The State School Teachers’ Union is disappointed the government has announced a new funding model for WA public schools, but no new funding.
SSTUWA President Pat Byrne said the government was simply shuffling current funding around, with an increase in funding to primary schools coming at the expense of secondary schools.
“Overall, secondary schools will lose around $45 million dollars from their budgets over the five year transition period,” said Ms Byrne.
“Secondary schools can ill-afford to lose this funding, which is coming on top of the losses suffered under the $200 million dollar cut the State Government has already made to school budgets.
“This puts secondary schools in an incredibly difficult situation, where their funding is being slashed, yet they will still be expected to provide the same education standards they are currently providing.”
Ms Byrne said under the new funding model, 1/3 of public schools would lose money from their budgets. She said 13 schools would lose more than $1 million.
“On top of this, schools are dealing with the transition of Year 7’s to high school next year and an ever-increasing number of students,” she said.
“The fact is, education spending is increasing in real terms at a rate of 1.2% this financial year, while the student population is increasing at a rate of 3.4%.”
Ms Byrne said the government’s claims that ‘record funding’ was being spent in 2015 ignored the fact that spending was growing by about a third of the amount needed to keep up with student growth.

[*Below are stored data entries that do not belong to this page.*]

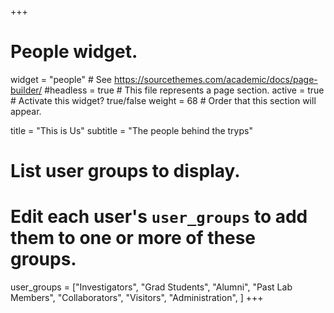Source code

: +++
# People widget.
widget = "people"  # See https://sourcethemes.com/academic/docs/page-builder/
#headless = true  # This file represents a page section.
active = true  # Activate this widget? true/false
weight = 68  # Order that this section will appear.

title = "This is Us"
subtitle = "The people behind the tryps"

# List user groups to display.
#   Edit each user's `user_groups` to add them to one or more of these groups.
user_groups = ["Investigators",
               "Grad Students",
               "Alumni",
               "Past Lab Members",
               "Collaborators",
               "Visitors",
               "Administration",
               ]
+++
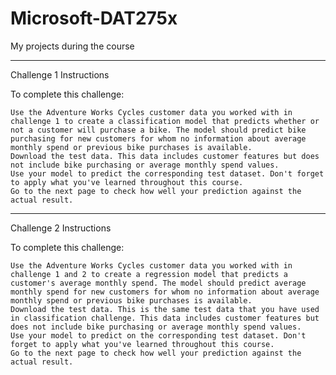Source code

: # Microsoft-DAT275x

My projects during the course

--------------------------------------------------------------



Challenge 1 Instructions

To complete this challenge:

    Use the Adventure Works Cycles customer data you worked with in challenge 1 to create a classification model that predicts whether or not a customer will purchase a bike. The model should predict bike purchasing for new customers for whom no information about average monthly spend or previous bike purchases is available.
    Download the test data. This data includes customer features but does not include bike purchasing or average monthly spend values.
    Use your model to predict the corresponding test dataset. Don't forget to apply what you've learned throughout this course.
    Go to the next page to check how well your prediction against the actual result.

---------------------------------------------------------------

Challenge 2 Instructions 

To complete this challenge:

    Use the Adventure Works Cycles customer data you worked with in challenge 1 and 2 to create a regression model that predicts a customer's average monthly spend. The model should predict average monthly spend for new customers for whom no information about average monthly spend or previous bike purchases is available.
    Download the test data. This is the same test data that you have used in classification challenge. This data includes customer features but does not include bike purchasing or average monthly spend values.
    Use your model to predict on the corresponding test dataset. Don't forget to apply what you've learned throughout this course.
    Go to the next page to check how well your prediction against the actual result.
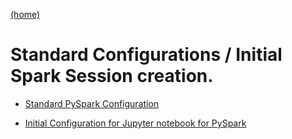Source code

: [(home)](https://dmerz75.github.io/spark2_dfanalysis)

# Standard Configurations / Initial Spark Session creation.

- [Standard PySpark Configuration](Standard_Configs.html)

- [Initial Configuration for Jupyter notebook for PySpark](Initial_Configuration.md)
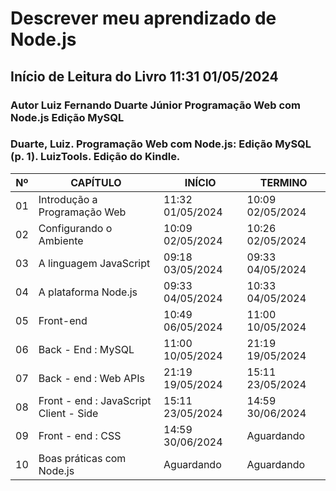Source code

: # Descrever meu aprendizado de Node.js


## Início de Leitura do Livro 11:31 01/05/2024
### Autor Luiz Fernando Duarte Júnior Programação Web com Node.js Edição MySQL
### Duarte, Luiz. Programação Web com Node.js: Edição MySQL (p. 1). LuizTools. Edição do Kindle. 

|Nº|CAPÍTULO|INÍCIO|TERMINO|
|---|---|---|---|
|01|Introdução a Programação Web|11:32 01/05/2024|10:09 02/05/2024|
|02|Configurando o Ambiente|10:09 02/05/2024|10:26 02/05/2024|
|03|A linguagem JavaScript|09:18 03/05/2024|09:33 04/05/2024|
|04|A plataforma Node.js|09:33 04/05/2024|10:33 04/05/2024|
|05|Front-end|10:49 06/05/2024|11:00 10/05/2024|
|06|Back - End : MySQL|11:00 10/05/2024|21:19 19/05/2024|
|07|Back - end : Web APIs|21:19 19/05/2024|15:11 23/05/2024|
|08|Front - end : JavaScript Client - Side|15:11 23/05/2024|14:59 30/06/2024|
|09|Front - end : CSS|14:59 30/06/2024|Aguardando|
|10|Boas práticas com Node.js|Aguardando|Aguardando|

“Of course, with an increasing number of students and rising inflation, the amount spent on education simply has to increase each year. This isn’t really something to take credit for,” she said.
Ms Byrne said the union supported the idea of a student centred funding model in principle, however the model was never intended to be introduced on the back of huge cuts to school budgets.
“The author of the report on which this new funding model is based, Richard Teese, has said that he never recommended money be redirected from secondary schools to primary and he has serious concerns that this could damage secondary schools.”
Ms Byrne said the announcement of the new funding model came at a time when it had been revealed there were major maintenance issues at hundreds of schools and that teachers were already spending an average of $1,000 of their own money on school supplies.
“The Education Minister keeps talking about how well resourced our schools are, however the fact is that both the NT and ACT spend more on students on a per capita basis than his government does.”